Below this sentence is a listing; return exactly its lines from the one with "Außerdem habt ihr" to the one with "Da stellt sich", both kept, and nothing more.

[[ Provided data open ]]

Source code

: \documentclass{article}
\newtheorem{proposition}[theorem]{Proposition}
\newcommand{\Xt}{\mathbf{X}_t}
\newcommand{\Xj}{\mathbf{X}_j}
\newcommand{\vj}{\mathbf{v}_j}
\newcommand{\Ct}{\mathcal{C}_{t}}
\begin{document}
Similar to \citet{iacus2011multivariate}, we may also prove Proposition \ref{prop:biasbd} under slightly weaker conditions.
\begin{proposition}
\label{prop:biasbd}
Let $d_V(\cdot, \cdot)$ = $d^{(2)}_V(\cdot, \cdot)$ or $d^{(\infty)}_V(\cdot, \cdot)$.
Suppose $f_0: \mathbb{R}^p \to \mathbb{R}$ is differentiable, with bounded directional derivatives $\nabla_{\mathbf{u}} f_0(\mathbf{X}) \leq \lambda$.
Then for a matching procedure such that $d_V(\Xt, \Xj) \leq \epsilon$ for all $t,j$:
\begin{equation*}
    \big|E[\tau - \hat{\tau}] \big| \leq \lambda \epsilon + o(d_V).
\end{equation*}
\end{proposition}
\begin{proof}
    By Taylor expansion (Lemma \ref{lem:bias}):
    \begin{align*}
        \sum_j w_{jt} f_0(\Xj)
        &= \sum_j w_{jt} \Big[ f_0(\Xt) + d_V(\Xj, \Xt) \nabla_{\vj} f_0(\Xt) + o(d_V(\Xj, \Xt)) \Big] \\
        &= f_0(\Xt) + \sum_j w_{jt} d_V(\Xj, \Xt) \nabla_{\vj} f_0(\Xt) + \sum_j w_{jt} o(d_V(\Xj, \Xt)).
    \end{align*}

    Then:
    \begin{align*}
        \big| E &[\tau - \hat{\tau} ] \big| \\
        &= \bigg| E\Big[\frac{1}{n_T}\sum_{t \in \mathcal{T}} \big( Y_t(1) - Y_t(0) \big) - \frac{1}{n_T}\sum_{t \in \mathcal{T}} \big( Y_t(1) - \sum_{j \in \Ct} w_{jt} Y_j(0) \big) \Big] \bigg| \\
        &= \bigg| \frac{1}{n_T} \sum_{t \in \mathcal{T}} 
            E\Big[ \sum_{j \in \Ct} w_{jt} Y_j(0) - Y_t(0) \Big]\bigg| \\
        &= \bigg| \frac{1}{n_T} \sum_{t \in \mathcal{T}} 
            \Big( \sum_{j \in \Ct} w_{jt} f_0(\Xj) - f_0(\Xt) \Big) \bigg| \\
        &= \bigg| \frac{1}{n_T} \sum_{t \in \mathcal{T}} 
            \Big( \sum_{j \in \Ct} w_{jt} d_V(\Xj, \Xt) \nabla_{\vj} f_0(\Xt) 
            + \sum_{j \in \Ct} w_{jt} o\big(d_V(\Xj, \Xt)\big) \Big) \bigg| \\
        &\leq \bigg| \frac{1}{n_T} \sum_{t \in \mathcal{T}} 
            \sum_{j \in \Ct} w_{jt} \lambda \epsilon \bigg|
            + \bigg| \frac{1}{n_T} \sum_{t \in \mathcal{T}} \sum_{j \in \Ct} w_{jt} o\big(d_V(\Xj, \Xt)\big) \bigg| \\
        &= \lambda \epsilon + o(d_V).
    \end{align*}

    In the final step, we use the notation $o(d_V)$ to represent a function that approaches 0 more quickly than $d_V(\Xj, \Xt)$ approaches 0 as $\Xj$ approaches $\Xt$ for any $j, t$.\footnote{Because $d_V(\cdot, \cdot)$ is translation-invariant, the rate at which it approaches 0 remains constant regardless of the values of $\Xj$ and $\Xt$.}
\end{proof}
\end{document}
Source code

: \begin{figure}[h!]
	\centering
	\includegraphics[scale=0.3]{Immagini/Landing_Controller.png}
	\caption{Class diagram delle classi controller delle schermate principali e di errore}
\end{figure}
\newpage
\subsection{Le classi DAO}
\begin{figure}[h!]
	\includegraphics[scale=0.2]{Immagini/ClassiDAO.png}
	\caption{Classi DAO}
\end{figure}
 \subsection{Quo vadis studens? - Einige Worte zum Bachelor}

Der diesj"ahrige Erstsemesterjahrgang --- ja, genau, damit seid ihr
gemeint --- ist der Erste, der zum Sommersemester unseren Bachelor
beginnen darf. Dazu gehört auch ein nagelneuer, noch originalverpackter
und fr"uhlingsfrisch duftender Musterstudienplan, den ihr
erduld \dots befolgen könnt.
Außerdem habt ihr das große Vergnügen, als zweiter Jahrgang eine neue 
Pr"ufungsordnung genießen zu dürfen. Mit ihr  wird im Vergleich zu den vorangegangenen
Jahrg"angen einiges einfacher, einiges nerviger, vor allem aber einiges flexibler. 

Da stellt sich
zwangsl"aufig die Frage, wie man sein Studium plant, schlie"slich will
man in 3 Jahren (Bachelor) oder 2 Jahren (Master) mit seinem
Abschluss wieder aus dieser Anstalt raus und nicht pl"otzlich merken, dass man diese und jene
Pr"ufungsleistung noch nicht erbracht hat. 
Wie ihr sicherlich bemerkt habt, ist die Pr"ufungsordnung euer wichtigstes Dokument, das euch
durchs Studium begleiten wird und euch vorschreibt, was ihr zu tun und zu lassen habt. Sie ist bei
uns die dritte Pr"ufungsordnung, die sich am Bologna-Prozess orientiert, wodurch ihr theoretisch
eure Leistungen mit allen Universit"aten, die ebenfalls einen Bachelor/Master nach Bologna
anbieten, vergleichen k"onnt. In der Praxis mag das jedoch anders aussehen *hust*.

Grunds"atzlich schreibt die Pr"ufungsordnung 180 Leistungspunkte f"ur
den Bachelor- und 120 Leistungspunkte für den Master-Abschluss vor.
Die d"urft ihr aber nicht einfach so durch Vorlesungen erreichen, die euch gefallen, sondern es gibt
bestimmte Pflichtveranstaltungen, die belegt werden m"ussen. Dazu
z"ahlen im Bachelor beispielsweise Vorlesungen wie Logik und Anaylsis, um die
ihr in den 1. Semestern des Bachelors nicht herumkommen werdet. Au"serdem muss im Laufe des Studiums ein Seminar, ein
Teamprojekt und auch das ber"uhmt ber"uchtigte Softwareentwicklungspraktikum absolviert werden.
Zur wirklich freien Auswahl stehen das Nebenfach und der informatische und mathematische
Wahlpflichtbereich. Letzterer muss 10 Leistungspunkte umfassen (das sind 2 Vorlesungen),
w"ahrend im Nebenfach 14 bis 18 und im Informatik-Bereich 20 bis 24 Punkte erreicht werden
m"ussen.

[[ Provided data closed ]]

**Solution for this task**
Außerdem habt ihr das große Vergnügen, als zweiter Jahrgang eine neue 
Pr"ufungsordnung genießen zu dürfen. Mit ihr  wird im Vergleich zu den vorangegangenen
Jahrg"angen einiges einfacher, einiges nerviger, vor allem aber einiges flexibler. 

Da stellt sich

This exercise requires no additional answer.